Last week I watched a documentary about how the 2008 Global Financial Crisis came about. It was a story of greed, manipulation, foolishness, selfishness, ignorance and more. It left me with a dirty taste in my mouth and a simmering anger at the casual evil that pervades our world. It also left me somewhat cynical and untrusting, and fearful that my retirement investments are being used to perpetuate an oppressive system that rewards the rich and punishes the poor. While it is healthy to have our eyes opened to injustice, it is unhealthy to allow the anger to turn into resentment and cynicism. As my old pastor used to ask, what to do? How do we guard our heart in moments like that?
The easy answer is to say, “come back to God.” Some might suggest leaving your brain at the door and simply worship. I don’t subscribe to that. I believe in bring your whole self into God’s presence, including the anger, resentment and cynicism.

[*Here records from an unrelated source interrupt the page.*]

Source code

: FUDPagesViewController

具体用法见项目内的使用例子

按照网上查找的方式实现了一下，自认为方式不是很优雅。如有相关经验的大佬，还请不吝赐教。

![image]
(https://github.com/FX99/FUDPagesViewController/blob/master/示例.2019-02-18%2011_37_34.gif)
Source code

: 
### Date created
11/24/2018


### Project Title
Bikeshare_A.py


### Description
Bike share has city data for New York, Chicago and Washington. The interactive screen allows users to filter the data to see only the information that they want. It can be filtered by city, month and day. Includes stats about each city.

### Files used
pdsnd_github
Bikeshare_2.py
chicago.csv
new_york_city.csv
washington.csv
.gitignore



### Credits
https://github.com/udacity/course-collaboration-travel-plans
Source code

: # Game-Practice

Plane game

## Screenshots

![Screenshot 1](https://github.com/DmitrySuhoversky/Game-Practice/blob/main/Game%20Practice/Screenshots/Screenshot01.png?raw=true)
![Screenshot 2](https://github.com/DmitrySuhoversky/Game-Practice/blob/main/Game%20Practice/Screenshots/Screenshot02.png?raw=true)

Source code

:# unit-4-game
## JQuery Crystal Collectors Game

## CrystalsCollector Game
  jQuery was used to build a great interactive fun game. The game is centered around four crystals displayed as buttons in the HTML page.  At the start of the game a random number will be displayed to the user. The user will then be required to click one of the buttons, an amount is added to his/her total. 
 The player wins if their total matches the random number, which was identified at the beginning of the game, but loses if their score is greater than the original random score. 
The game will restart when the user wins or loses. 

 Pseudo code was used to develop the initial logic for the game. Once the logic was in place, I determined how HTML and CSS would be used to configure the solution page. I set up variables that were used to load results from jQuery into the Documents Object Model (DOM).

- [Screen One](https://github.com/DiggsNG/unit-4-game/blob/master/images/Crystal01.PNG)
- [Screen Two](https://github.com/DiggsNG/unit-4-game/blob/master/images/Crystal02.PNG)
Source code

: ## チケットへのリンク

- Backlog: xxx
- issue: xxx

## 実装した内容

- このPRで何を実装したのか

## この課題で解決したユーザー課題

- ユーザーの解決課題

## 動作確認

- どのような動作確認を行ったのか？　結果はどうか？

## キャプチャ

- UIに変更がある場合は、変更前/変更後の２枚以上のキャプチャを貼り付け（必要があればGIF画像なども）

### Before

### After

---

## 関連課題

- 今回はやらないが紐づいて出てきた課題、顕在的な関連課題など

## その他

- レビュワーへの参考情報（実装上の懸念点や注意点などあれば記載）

I’m unable to swing from raging against the machine to raising my hands in praise in one easy movement. My heart needs a different path.
To turn to God in these moments is to deny the world and the enemy the victory. We also turn to God, not to forget the injustice, but to surrender ourselves to the One who is true justice, lest we go off and fight a battle in our own strength or that may not be ours to fight. It also guards us against feeling powerless. When we bring ourselves and the issues before God we are indeed acting powerfully.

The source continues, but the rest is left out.